Pâte d’amande et huile parfumée pour des mains de mousquetaire toutes en féminité !

Pour faire un roman à succès, la recette semble facile. Prendre 3 mousquetaires aux moustaches respectables, ajoutez 1 jeune gascon arrivant dans la capitale au pas d’un vieux bidet du Béarn de couleur jaune, saupoudrez de quelques intrigues amoureuses (chaque mousquetaire ou presque a au moins une petite aventure sur le feu) ; pimentez d’1 douce brebis qui périra par le poison (il s’agit de Constance Bonacieux) et d’1 beauté du diable qui passe son temps à séduire les uns et à semer le cadavre des autres sur sa route et qui finira transpercée d’un coup d’épée (mais est-ce vraiment sûr ?)... Placez-vous au début du XVIIe siècle ; mêlez les puissants du royaume aux humbles serviteurs de ses majestés. Laissez reposer quelques heures, tout juste le temps d’ingurgiter le contenu du « pavé » composé avec brio par Alexandre Dumas et ses sbires.1 Dégustez le Regard qui synthétise la quintessence esthétique/cosmétique de ce roman plein de charme. Digérez lentement...

Trois mousquetaires et un gascon plein de fougue

D’Artagnan est un jeune homme de 18 ans, au visage « long et brun », aux « muscles maxillaires énormément développés » et au « nez crochu ». Il emmène dans ses bagages un remède secret composé entre autres de vin, d’huile et de romarin. Ce « baume miraculeux », qui est censé guérir toutes les blessures, lui sera fort utile lors des différents duels qui ne manqueront pas de jalonner son parcours.2 Très rapidement, ce jeune provincial fait la connaissance des 3 inséparables, Athos, Porthos et Aramis.

Athos (alias Comte de la Fère), sobre et silencieux, l’aîné de la troupe (à peine 30 ans malgré tout !), d’une « grande beauté de corps et d’esprit », est celui dont l’avis compte. Son expérience et sa sagesse le distinguent de ses compagnons. Pris de vin, il est capable de vous raconter sa vie et de vous révéler son terrible secret. Amoureux d’une jeune fille de 16 ans qui paraissait l’innocence même, il découvrit, il y a quelques années, une fois les noces consommées, que la belle était marquée d’une fleur de lis, signe de son infamie. Laissée pour morte par Athos, la frêle enfant se réveillera quelques années plus tard sous le masque vengeur de celle qui se fait désormais appeler Milady.
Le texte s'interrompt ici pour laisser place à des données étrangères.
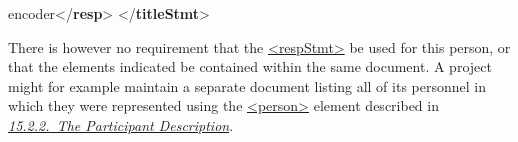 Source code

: \begin{shaded}
\hspace*{1em}encoder{</\textbf{resp}>}\mbox{}\newline 
{}\mbox{}\newline 
{</\textbf{titleStmt}>}\end{shaded}\egroup\par \noindent  There is however no requirement that the \hyperref[TEI.respStmt]{<respStmt>} be used for this person, or that the elements indicated be contained within the same document. A project might for example maintain a separate document listing all of its personnel in which they were represented using the \hyperref[TEI.person]{<person>} element described in \textit{\hyperref[CCAHPA]{15.2.2.\ The Participant Description}}.

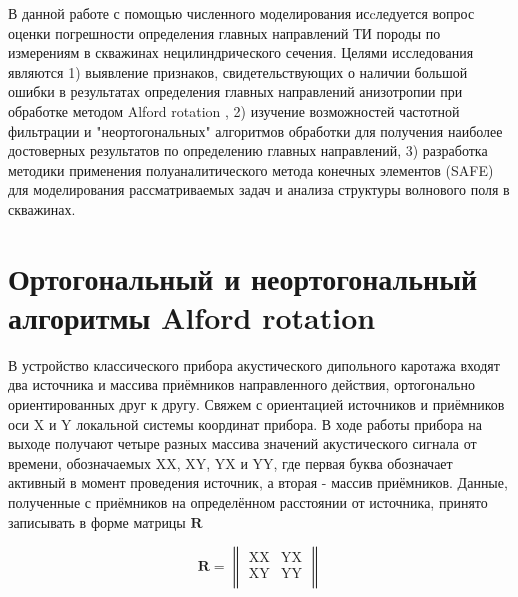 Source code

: \documentclass[a4paper,11pt]{article}
\begin{document}
В данной работе с помощью численного моделирования исcледуется вопрос оценки погрешности определения главных направлений ТИ породы по измерениям в скважинах нецилиндрического сечения. Целями исследования являются 1) выявление признаков, свидетельствующих о наличии большой ошибки в результатах определения главных направлений анизотропии при обработке методом Alford rotation%
, 2) изучение возможностей частотной фильтрации и "неортогональных" алгоритмов обработки для получения наиболее достоверных результатов по определению главных направлений, 3) разработка методики применения полуаналитического метода конечных элементов (SAFE) \cite{Bartoli2006} для моделирования рассматриваемых задач и анализа структуры волнового поля в скважинах. %

\section{Ортогональный и неортогональный алгоритмы Alford rotation}
В устройство классического прибора акустического дипольного каротажа входят два источника и массива приёмников направленного действия, ортогонально ориентированных друг к другу. Свяжем с ориентацией источников и приёмников оси X и Y локальной системы координат прибора. В ходе работы прибора на выходе получают четыре разных массива значений акустического сигнала от времени, обозначаемых XX, XY, YX и YY, где первая буква обозначает активный в момент проведения источник, а вторая - массив приёмников. Данные, полученные с приёмников на определённом расстоянии от источника, принято записывать в форме матрицы $\mathbf{R}$ 

\begin{equation}
	\mathbf{R} = \left\|
	\begin{array}{cc}
	\text{XX} & \text{YX} \\
	\text{XY} & \text{YY} \\
	\end{array}
	\right\| 
	\label{eq:R_matrix}
\end{equation}
\end{document}
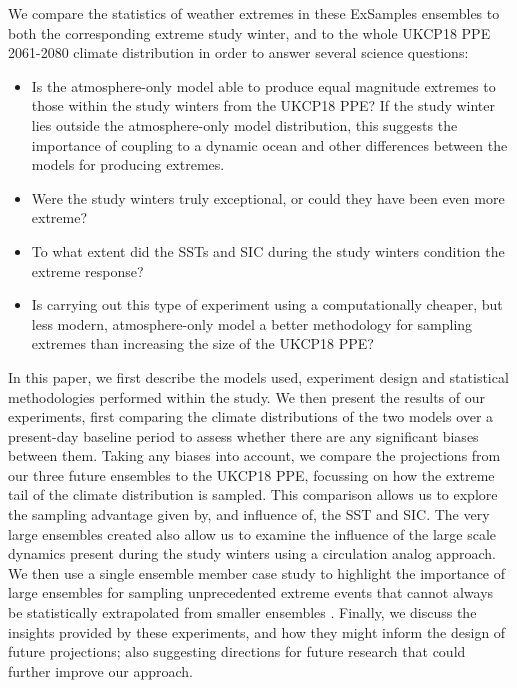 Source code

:   We compare the statistics of weather extremes in these ExSamples ensembles to both the corresponding extreme study winter, and to the whole UKCP18 PPE 2061-2080 climate distribution in order to answer several science questions:

  \begin{itemize}
    \item Is the atmosphere-only model able to produce equal magnitude extremes to those within the study winters from the UKCP18 PPE? If the study winter lies outside the atmosphere-only model distribution, this suggests the importance of coupling to a dynamic ocean and other differences between the models for producing extremes.
    \item Were the study winters truly exceptional, or could they have been even more extreme? 
    \item To what extent did the SSTs and SIC during the study winters condition the extreme response?
    \item Is carrying out this type of experiment using a computationally cheaper, but less modern, atmosphere-only model a better methodology for sampling extremes than increasing the size of the UKCP18 PPE?
  \end{itemize}

  In this paper, we first describe the models used, experiment design and statistical methodologies performed within the study. We then present the results of our experiments, first comparing the climate distributions of the two models over a present-day baseline period to assess whether there are any significant biases between them. Taking any biases into account, we compare the projections from our three future ensembles to the UKCP18 PPE, focussing on how the extreme tail of the climate distribution is sampled. This comparison allows us to explore the sampling advantage given by, and influence of, the SST and SIC. The very large ensembles created also allow us to examine the influence of the large scale dynamics present during the study winters using a circulation analog approach. We then use a single ensemble member case study to highlight the importance of large ensembles for sampling unprecedented extreme events that cannot always be statistically extrapolated from smaller ensembles \citep{fischer_increasing_2021,gessner_very_2021}. Finally, we discuss the insights provided by these experiments, and how they might inform the design of future projections; also suggesting directions for future research that could further improve our approach.

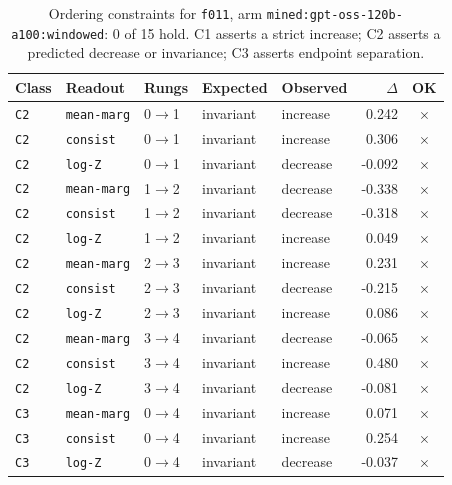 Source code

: \documentclass[11pt]{article}
\begin{document}
\begin{table}[htbp]
\centering
\small
\caption{Ordering constraints for \texttt{f011}, arm \texttt{mined:gpt-oss-120b-a100:windowed}: 0 of 15 hold. C1 asserts a strict increase; C2 asserts a predicted decrease or invariance; C3 asserts endpoint separation.}
\label{tab:ladder-f011-mined-gpt-oss-120b-a100-windowed}
\begin{tabular}{lllllrc}
\toprule
Class & Readout & Rungs & Expected & Observed & $\Delta$ & OK \\
\midrule
\texttt{C2} & \texttt{mean-marg} & 0$\to$1 & invariant & increase & 0.242 & $\times$ \\
\texttt{C2} & \texttt{consist} & 0$\to$1 & invariant & increase & 0.306 & $\times$ \\
\texttt{C2} & \texttt{log-Z} & 0$\to$1 & invariant & decrease & -0.092 & $\times$ \\
\texttt{C2} & \texttt{mean-marg} & 1$\to$2 & invariant & decrease & -0.338 & $\times$ \\
\texttt{C2} & \texttt{consist} & 1$\to$2 & invariant & decrease & -0.318 & $\times$ \\
\texttt{C2} & \texttt{log-Z} & 1$\to$2 & invariant & increase & 0.049 & $\times$ \\
\texttt{C2} & \texttt{mean-marg} & 2$\to$3 & invariant & increase & 0.231 & $\times$ \\
\texttt{C2} & \texttt{consist} & 2$\to$3 & invariant & decrease & -0.215 & $\times$ \\
\texttt{C2} & \texttt{log-Z} & 2$\to$3 & invariant & increase & 0.086 & $\times$ \\
\texttt{C2} & \texttt{mean-marg} & 3$\to$4 & invariant & decrease & -0.065 & $\times$ \\
\texttt{C2} & \texttt{consist} & 3$\to$4 & invariant & increase & 0.480 & $\times$ \\
\texttt{C2} & \texttt{log-Z} & 3$\to$4 & invariant & decrease & -0.081 & $\times$ \\
\texttt{C3} & \texttt{mean-marg} & 0$\to$4 & invariant & increase & 0.071 & $\times$ \\
\texttt{C3} & \texttt{consist} & 0$\to$4 & invariant & increase & 0.254 & $\times$ \\
\texttt{C3} & \texttt{log-Z} & 0$\to$4 & invariant & decrease & -0.037 & $\times$ \\
\bottomrule
\end{tabular}
\end{table}
\end{document}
Porthos est celui qui parle haut et fort. « De grande taille » et de « figure hautaine », c’est une force de la nature entre les mains desquels il ne fait pas bon tomber. Sa maîtresse n’est pas une grande dame comme il aime à le laisser croire ; il s’agit d’une « vieille procureuse [entendre par là femme de procureur] du Châtelet », Mme Coquenard, la cinquantaine très honorable (« une espèce de beauté mûre, un peu jaune, un peu sèche »).

Aramis, au coeur tendre, à la « figure naïve et doucereuse », à « l’œil noir et doux », aux « joues roses et veloutées comme une pêche en automne », est celui qui provoque ses ennemis en duel d’un signe de main soigné. Les cosmétiques, Aramis les connaît bien. Ce poète, qui compose des vers pour Mme d’Aiguillon, est le soupirant attitré de Mme Chevreuse, pour laquelle il aime acheter du « rouge » - ce fond de teint qui fait alors fureur - rue Saint-Honoré. Il reçoit d’elle des missives « toutes parfumées » et recouvertes d’une « écriture élégante ». Aramis prend grand soin de sa « main blanche et potelée comme une main de femme » ; il la cultive à « grand renfort de pâte d’amandes et d’huile parfumée ».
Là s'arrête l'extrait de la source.